For a game I am developing I was looking into 3D Navigation for pawns. After some research I decided to try it by myself - in theory it does not look too difficult to have a basic version. My game will not have very complex navigation requirements, the environment is basically rather large voxels, and the navigation area is not really big.

Originally I thought using the TOctree2 data structure from UE4 to build the navigation mesh. Anyhow, after working with it for a couple of days now I am actually wondering if this is the best approach.

Basically what I am trying to achieve is an SVO with some simple greedy A* algorithm. With TOctree2 I have no a couple of problems:

1. How to identify leaf nodes with an TOctree2
Based on documentation and looking at engine code, it does not look like the expose a way to find leaf nodes easily. You can iterate through nodes with a predicate (problem is a leaf is not a node I think) or you can iterate through elements (a leaf node would not have elements since it is representing empty space)
I am pretty sure there is maybe a way but I havent found it yet. If anybody has an idea would be nice.

2. Neighbors finding (obviously important for A)*
SVO contains neighbor connectivity information and not only parent-child information. Not sure if this is easily done in TOctree2

Basiclly I am starting to think instead of going with UE’s TOctree2, it is more feasible to work on an own SVO implementation. Similar to this project for example:

And yes I could just use this one or any other implementation. Figuring out how to do it is the main fun part for me, this why I try not to use any plugins. Yes, I am re-inventing the wheel but I enjoy it.

Anybody has some experience on that? Is this possible with Octree2 or do you need an own SVO for that?


Also found this one:

It looks everyone trying to do something similar is going with their own SVO type.

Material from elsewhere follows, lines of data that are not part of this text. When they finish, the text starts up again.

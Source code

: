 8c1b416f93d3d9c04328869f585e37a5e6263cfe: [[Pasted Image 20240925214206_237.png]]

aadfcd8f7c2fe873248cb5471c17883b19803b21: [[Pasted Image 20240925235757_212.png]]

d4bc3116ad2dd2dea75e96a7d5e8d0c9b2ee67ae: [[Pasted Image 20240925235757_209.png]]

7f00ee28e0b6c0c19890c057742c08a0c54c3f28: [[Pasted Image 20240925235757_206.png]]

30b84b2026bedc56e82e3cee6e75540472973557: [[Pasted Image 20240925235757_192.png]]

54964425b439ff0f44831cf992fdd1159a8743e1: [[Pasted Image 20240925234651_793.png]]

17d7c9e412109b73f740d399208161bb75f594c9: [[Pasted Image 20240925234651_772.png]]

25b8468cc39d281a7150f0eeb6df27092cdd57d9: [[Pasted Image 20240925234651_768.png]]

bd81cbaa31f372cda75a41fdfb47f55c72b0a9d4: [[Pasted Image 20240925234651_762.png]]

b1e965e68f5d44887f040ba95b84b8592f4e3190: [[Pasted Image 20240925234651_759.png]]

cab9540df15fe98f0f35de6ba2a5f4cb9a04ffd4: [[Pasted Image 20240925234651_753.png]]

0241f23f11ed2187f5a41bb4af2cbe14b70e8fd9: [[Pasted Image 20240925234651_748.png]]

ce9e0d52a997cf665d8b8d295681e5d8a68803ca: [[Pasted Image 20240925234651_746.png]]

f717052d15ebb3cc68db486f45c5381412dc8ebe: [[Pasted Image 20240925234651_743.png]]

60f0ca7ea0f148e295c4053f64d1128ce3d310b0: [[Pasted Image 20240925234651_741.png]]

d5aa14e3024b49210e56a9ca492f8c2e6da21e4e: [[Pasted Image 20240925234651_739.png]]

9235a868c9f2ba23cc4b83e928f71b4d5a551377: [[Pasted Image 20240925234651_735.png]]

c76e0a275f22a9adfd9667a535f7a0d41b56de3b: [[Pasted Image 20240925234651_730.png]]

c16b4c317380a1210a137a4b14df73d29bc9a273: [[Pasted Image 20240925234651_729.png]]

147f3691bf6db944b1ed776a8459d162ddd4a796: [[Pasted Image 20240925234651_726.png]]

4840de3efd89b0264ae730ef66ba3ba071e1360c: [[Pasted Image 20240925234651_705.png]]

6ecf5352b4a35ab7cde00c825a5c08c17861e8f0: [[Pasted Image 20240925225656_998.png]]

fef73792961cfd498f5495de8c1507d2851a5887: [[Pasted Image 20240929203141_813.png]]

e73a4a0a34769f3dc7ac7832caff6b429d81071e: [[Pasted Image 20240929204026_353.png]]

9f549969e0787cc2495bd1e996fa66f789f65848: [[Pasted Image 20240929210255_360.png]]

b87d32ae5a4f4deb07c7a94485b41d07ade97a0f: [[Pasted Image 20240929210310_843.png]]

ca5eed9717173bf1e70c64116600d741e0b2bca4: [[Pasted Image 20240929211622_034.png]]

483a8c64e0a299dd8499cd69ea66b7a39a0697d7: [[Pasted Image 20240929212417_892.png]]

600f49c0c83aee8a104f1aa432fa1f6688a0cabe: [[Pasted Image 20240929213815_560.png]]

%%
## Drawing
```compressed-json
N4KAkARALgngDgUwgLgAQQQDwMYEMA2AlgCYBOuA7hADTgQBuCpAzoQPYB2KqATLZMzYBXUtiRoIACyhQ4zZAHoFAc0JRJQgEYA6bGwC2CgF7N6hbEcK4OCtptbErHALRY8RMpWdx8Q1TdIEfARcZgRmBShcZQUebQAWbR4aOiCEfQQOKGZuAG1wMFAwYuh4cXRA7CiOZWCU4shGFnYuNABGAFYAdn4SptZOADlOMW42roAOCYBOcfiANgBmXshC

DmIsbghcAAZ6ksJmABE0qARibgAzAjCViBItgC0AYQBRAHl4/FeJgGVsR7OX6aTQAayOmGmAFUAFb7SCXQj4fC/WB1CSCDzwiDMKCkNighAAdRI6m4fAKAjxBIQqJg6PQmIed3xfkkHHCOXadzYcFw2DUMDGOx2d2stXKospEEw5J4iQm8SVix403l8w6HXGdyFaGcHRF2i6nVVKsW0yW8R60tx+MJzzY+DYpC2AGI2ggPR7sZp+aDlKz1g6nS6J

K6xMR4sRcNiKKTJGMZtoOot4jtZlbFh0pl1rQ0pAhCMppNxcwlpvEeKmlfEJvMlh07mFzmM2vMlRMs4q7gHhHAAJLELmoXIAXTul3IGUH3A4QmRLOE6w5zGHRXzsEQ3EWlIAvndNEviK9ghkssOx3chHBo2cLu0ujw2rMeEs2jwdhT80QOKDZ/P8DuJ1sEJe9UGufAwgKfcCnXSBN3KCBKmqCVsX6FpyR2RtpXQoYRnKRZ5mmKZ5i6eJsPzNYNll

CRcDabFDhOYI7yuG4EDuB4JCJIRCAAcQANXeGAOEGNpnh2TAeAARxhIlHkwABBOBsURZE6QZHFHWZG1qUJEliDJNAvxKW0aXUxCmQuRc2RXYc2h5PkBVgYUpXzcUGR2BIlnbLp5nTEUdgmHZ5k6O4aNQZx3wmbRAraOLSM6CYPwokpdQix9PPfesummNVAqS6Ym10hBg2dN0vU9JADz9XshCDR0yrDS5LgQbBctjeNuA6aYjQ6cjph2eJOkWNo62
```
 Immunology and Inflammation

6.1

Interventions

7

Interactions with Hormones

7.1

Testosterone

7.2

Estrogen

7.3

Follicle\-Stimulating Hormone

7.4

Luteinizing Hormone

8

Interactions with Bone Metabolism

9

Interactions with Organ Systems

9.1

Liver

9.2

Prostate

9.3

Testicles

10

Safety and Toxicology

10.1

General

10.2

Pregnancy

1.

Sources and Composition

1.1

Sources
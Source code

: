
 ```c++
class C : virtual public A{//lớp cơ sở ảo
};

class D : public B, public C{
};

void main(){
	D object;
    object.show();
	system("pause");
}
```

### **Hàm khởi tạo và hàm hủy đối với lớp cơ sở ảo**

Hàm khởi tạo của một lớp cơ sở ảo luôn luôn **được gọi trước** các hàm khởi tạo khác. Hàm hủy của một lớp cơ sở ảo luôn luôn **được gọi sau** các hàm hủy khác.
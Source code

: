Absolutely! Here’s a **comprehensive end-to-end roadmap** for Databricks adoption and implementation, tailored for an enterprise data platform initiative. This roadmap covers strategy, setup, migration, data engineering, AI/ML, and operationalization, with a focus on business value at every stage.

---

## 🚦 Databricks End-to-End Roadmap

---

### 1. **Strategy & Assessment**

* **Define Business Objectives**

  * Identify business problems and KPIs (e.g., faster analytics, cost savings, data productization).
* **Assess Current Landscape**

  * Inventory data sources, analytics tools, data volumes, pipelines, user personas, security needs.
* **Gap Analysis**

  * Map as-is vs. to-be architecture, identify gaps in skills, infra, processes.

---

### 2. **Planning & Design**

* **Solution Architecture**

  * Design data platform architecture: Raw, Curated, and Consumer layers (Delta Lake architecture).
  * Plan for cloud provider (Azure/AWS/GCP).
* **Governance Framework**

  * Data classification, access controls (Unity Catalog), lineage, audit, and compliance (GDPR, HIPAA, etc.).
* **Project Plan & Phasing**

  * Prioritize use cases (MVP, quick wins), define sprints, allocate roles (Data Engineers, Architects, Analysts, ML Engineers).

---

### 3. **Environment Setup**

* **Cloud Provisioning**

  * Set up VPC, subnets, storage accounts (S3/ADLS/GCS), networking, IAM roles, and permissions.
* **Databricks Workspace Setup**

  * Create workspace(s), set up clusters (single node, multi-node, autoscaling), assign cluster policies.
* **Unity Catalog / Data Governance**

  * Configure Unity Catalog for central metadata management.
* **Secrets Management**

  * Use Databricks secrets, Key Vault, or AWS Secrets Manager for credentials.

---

For the ones interested - I ended up to do kind of a combination. I use Octree to generate the tree with blocking elements. Then I traverse through the tree to identify places were no nodes exists. The unique static traits of an octree makes that rather easy. Then I store these identified empty spaces in a new data structure which also contains its neighbor relations. Suprisingly runs quite performant - I guess for my use-case this is good enough.